When he was 14 his parents sent him to a summer camp on Mount Wilson and because he enjoyed it, he obtained permission from his parents to take a year off school and return there. His "year" was extended well beyond twelve months and he became one of astronomy's most notable educational dropouts. Sometime between 1908 and 1910, after he dropped out from higher education, he became a mule driver for the packtrains that traveled the trail between the Sierra Madre and Mount Wilson during construction work on the Observatory. He brought up much of the timber and other building materials for the telescope's supporting structure, the local cottages and the scientists' quarters.
He became engaged and married the daughter of the Observatory's engineer her in 1911. In the same year he gave up his job as a packtrain driver and went to be foreman on a relative's range in La Verne. But he still loved Mount Wilson and in 1917, when a janitor was leaving, his father-in-law suggested that this would be an opportunity to better himself. So Humason initially joined the staff of Mount Wilson Observatory as a janitor. His position was soon raised to night assistant. In 1919 George Hale, the Director of the Observatory at the time, recognized Humason's unusual ability as an observer and was appointed to the scientific staff. There was considerable opposition to this appointment, partly because Humason had no formal education after the age of 14 and partly because he was the Observatory engineer's son-in law
From 1919 to 1954 Humason was Assistant Astronomer and then Astronomer at both the Mount Wilson and Palomar Observatories. In 1947 he was appointed Secretary of the Observatories, a position which involved him in handling public relations and administrative duties. In 1950 he was awarded the honorary degree of Doctor of Philosophy by the University of Lund in Sweden.
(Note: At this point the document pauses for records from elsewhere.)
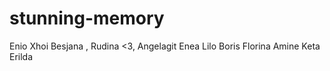 # stunning-memory
Enio
Xhoi
Besjana
, Rudina <3, 
Angelagit
Enea Lilo
Boris
Florina
Amine Keta
Erilda
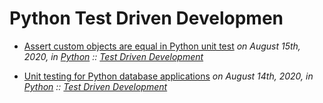 
# Python Test Driven Developmen



* [Assert custom objects are equal in Python unit test](../../python/tdd/python-unittest-assert-custom-objects-are-equal.md)
  *on August 15th, 2020, in [Python](../../python/index.md) :: [Test Driven Development](../../python/tdd/index.md)*

* [Unit testing for Python database applications](../../python/tdd/python-unittest-database-applications.md) 
  *on August 14th, 2020, in [Python](../../python/index.md) :: [Test Driven Development](../../python/tdd/index.md)*

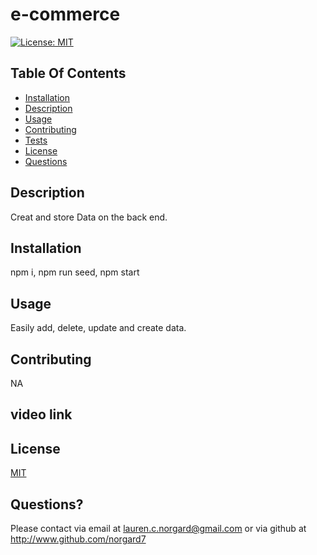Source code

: # e-commerce

  
  [![License: MIT](https://img.shields.io/badge/License-MIT-yellow.svg)](https://opensource.org/licenses/MIT)

  ## Table Of Contents
* [Installation](#Installation)
* [Description](#description)
* [Usage](#usage)
* [Contributing](#contributing)
* [Tests](#tests)
* [License](#license)
* [Questions](#questions)



## Description
Creat and store Data on the back end.

## Installation
npm i, npm run seed, npm start

## Usage 

Easily add, delete, update  and create data.

## Contributing
NA

## video link


## License 
[MIT](https://opensource.org/licenses/MIT)

## Questions? 
Please contact via email at <lauren.c.norgard@gmail.com> or via github at <http://www.github.com/norgard7>

##
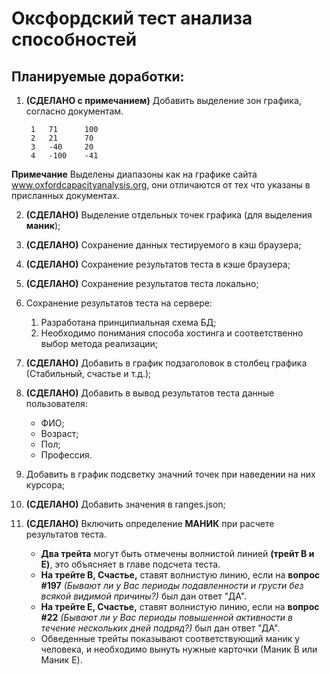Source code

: # Оксфордский тест анализа способностей

## Планируемые доработки:

1. **(СДЕЛАНО с примечанием)** Добавить выделение зон графика, согласно документам.

        1	71      100
        2	21      70
        3	-40     20
        4	-100    -41

**Примечание** Выделены диапазоны как на графике сайта www.oxfordcapacityanalysis.org, они отличаются от тех что указаны в присланных документах.

2. **(СДЕЛАНО)** Выделение отдельных точек графика (для выделения **маник**);
3. **(СДЕЛАНО)** Сохранение данных тестируемого в кэш браузера;
4. **(СДЕЛАНО)** Сохранение результатов теста в кэше браузера;
5. **(СДЕЛАНО)** Сохранение результатов теста локально;
6. Сохранение результатов теста на сервере:
   1. Разработана принципиальная схема БД;
   2. Необходимо понимания способа хостинга и соответственно выбор метода реализации;
7. **(СДЕЛАНО)** Добавить в график подзаголовок в столбец графика (Стабильный, счастье и т.д.);
8. **(СДЕЛАНО)** Добавить в вывод результатов теста данные пользователя:
    * ФИО;
    * Возраст;
    * Пол;
    * Профессия.
9. Добавить в график подсветку значний точек при наведении на них курсора;
10. **(СДЕЛАНО)** Добавить значения в ranges.json;
11. **(СДЕЛАНО)** Включить определение **МАНИК** при расчете результатов теста.

    * **Два трейта** могут быть отмечены волнистой линией **(трейт B и E)**, это объясняет в главе подсчета теста. 
    * **На трейте B, Счастье,** ставят волнистую линию, если на **вопрос #197** *(Бывают ли у Вас периоды подавленности и грусти без всякой видимой причины?)* был дан ответ "ДА". 
    * **На трейте E, Счастье,** ставят волнистую линию, если на **вопрос #22** *(Бывают ли у Вас периоды повышенной активности в течение нескольких дней подряд?)* был дан ответ "ДА". 
    * Обведенные трейты показывают соответствующий маник у человека, и необходимо вынуть нужные карточки (Маник B или Маник E).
He was a quiet, friendly man who was often consulted on administrative and personal problems. At Mount Wilson Observatory he was extensively involved in a study of the properties of galaxies that was started by Edwin Hubble. In 1928 the research program began and consisted of making a series of systematic spectroscopic observations to test and extend the relationship that Hubble had established between the red shifts and the apparent magnitudes of galaxies. But because of the low surface brightness of galaxies there were many technical difficulties. With the use of the Rayton lens and the solid block Schmitt camera it became possible to obtain a spectrum of a galaxy too faint to be picked up visually with the telescope in use. The method was to photograph the field containing the galaxy and accurately measure the position of its image with respect to two or more bright stars. Guide microscopes were then set up at the telescope with exactly the same offsets from the slit of the spectrograph. It was a tedious task and often took several nights of exposure to produce a spectrum on a 12.7 mm (half-inch) plate.
Humason undertook this exacting program and personally developed a technique for determining the exposures and plate measurements. During the period from 1930 until his retirement in 1957, he measured the velocities of 620 galaxies. He used the 100-inch (2.5 m) telescope. When the 200 inch (5 m) Hale telescope was available the program was shifted. Humason's results were published jointly with those of N.U. Mayall and A. R. Sandage in "Redshifts and Magnitudes of Extragalactic Nebulae", which appeared in the Astronomical Journal of 1956. This data still represents the majority of known values of radial velocities for normal galaxies, including most of the large values.
Humason applied the techniques he had developed for recording spectra of faint objects to the study of supernovae, old novae that were well past peak brightness, and faint blue stars (including white dwarfs). During his studies on galaxies he discovery the Comet 1961e which is notable for its large perihelion distance and its four-year period of visibility with remarkable changes in it's form.
Humason will be remembered for his ability to handle instruments with meticulous care and great skill. He also provided criteria for studying various models of the Universe. He is internationally famous for his work on galaxies and, in spite of his lack of formal training, won a leading role in American astronomy.